Work instructions
Search the data for the word "useful" and copy every line where it occurs.

Records supplied
____

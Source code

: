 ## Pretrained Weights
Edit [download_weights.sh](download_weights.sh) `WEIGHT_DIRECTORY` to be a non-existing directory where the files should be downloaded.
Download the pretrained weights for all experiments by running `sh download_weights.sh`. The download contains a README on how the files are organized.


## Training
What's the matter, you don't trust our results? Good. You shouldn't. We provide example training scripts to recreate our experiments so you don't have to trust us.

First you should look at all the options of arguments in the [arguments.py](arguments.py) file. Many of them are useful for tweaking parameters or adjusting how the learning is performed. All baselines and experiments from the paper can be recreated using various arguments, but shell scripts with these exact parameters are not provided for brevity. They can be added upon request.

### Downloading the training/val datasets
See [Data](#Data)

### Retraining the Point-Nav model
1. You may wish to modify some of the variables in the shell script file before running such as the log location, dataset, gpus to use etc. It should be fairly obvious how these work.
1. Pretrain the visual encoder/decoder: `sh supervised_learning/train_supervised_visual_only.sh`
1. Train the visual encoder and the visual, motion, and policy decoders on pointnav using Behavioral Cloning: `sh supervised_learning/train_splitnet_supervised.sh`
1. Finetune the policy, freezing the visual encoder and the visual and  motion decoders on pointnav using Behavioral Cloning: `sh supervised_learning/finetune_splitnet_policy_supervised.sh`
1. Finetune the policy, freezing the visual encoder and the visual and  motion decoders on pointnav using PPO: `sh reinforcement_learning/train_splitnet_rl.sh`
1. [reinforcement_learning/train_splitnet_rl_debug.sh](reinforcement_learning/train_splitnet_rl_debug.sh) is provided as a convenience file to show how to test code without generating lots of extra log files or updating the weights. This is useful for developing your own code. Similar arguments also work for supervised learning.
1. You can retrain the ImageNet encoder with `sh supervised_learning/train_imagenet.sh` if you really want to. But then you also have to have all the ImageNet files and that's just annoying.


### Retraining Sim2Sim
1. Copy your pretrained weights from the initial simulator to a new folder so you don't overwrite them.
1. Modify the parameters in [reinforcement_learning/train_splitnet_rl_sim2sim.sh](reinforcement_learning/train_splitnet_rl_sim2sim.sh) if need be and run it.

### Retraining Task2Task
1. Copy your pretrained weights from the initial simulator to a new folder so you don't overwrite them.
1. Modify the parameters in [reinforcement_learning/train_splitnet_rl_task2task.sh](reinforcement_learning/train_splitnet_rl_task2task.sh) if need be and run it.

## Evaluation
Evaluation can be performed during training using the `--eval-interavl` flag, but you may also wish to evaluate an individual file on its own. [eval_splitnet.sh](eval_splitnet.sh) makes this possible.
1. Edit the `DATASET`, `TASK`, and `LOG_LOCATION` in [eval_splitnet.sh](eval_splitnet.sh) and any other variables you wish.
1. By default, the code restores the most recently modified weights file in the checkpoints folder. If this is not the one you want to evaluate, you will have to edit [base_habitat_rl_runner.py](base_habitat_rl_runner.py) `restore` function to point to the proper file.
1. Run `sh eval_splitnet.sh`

____

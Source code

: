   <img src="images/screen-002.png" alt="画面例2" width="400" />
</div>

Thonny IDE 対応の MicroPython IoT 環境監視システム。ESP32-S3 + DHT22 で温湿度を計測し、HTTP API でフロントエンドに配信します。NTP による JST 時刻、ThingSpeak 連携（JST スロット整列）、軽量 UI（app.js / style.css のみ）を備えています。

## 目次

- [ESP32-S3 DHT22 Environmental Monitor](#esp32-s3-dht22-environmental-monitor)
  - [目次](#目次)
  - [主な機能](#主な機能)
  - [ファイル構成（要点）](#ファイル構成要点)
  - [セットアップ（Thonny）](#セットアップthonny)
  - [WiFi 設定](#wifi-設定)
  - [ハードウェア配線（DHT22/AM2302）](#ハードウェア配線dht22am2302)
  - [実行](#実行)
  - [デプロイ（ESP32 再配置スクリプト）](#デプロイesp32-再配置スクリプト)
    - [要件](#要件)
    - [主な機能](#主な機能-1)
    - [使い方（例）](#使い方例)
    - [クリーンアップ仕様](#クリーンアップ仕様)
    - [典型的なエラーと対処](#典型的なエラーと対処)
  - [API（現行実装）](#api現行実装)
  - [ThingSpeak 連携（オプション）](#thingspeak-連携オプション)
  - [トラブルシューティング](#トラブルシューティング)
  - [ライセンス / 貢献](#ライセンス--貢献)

____

Exercise result
First you should look at all the options of arguments in the [arguments.py](arguments.py) file. Many of them are useful for tweaking parameters or adjusting how the learning is performed. All baselines and experiments from the paper can be recreated using various arguments, but shell scripts with these exact parameters are not provided for brevity. They can be added upon request.
1. [reinforcement_learning/train_splitnet_rl_debug.sh](reinforcement_learning/train_splitnet_rl_debug.sh) is provided as a convenience file to show how to test code without generating lots of extra log files or updating the weights. This is useful for developing your own code. Similar arguments also work for supervised learning.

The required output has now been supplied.